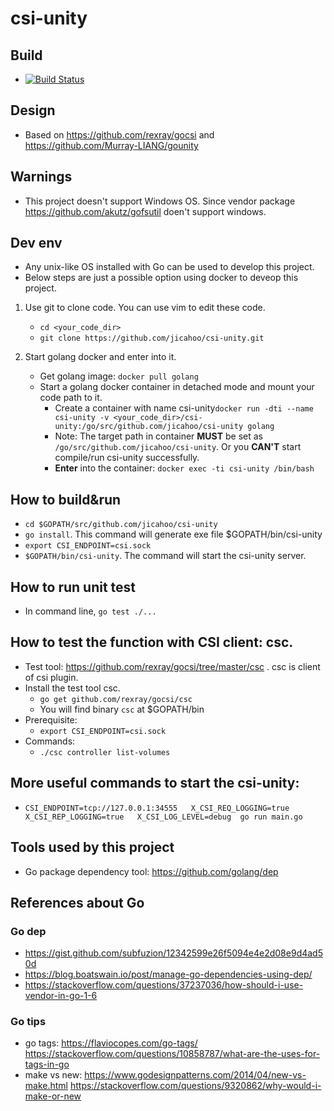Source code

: # csi-unity

## Build
* [![Build Status](https://travis-ci.com/jicahoo/csi-unity.svg?branch=master)](https://travis-ci.com/jicahoo/csi-unity)

## Design
* Based on https://github.com/rexray/gocsi and https://github.com/Murray-LIANG/gounity

## Warnings
* This project doesn't support Windows OS. Since vendor package https://github.com/akutz/gofsutil doen't support windows.

## Dev env
* Any unix-like OS installed with Go can be used to develop this project.
* Below steps are just a possible option using docker to deveop this project.
1. Use git to clone code. You can use vim to edit these code.
    * `cd <your_code_dir>`
    * `git clone https://github.com/jicahoo/csi-unity.git`

2. Start golang docker and enter into it.
    * Get golang image: `docker pull golang`
    * Start a golang docker container in detached mode and mount your code path to it.
        * Create a container with name csi-unity`docker run -dti --name csi-unity -v <your_code_dir>/csi-unity:/go/src/github.com/jicahoo/csi-unity golang`
        * Note: The target path in container **MUST** be set as `/go/src/github.com/jicahoo/csi-unity`. Or you **CAN'T** start compile/run csi-unity successfully.
        * **Enter** into the container: `docker exec -ti csi-unity /bin/bash`

## How to build&run
* `cd $GOPATH/src/github.com/jicahoo/csi-unity`
* `go install`. This command will generate exe file $GOPATH/bin/csi-unity
* `export CSI_ENDPOINT=csi.sock`
* `$GOPATH/bin/csi-unity`. The command will start the csi-unity server.

## How to run unit test
* In command line, `go test ./...`

## How to test the function with CSI client: csc.
* Test tool: https://github.com/rexray/gocsi/tree/master/csc . csc is client of csi plugin.
* Install the test tool csc. 
    * `go get github.com/rexray/gocsi/csc`
    * You will find binary `csc` at $GOPATH/bin
* Prerequisite:
    * `export CSI_ENDPOINT=csi.sock`
* Commands:
    * `./csc controller list-volumes`

## More useful commands to start the csi-unity:
* `CSI_ENDPOINT=tcp://127.0.0.1:34555   X_CSI_REQ_LOGGING=true   X_CSI_REP_LOGGING=true   X_CSI_LOG_LEVEL=debug  go run main.go`

## Tools used by this project
* Go package dependency tool: https://github.com/golang/dep


## References about Go
### Go dep
* https://gist.github.com/subfuzion/12342599e26f5094e4e2d08e9d4ad50d
* https://blog.boatswain.io/post/manage-go-dependencies-using-dep/
* https://stackoverflow.com/questions/37237036/how-should-i-use-vendor-in-go-1-6

### Go tips
* go tags: https://flaviocopes.com/go-tags/ https://stackoverflow.com/questions/10858787/what-are-the-uses-for-tags-in-go
* make vs new: https://www.godesignpatterns.com/2014/04/new-vs-make.html https://stackoverflow.com/questions/9320862/why-would-i-make-or-new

● ● ●

YOUR GOAL |
Report all lines of the data that include the word "sock".

WRITTEN SOLUTION |
* `export CSI_ENDPOINT=csi.sock`
    * `export CSI_ENDPOINT=csi.sock`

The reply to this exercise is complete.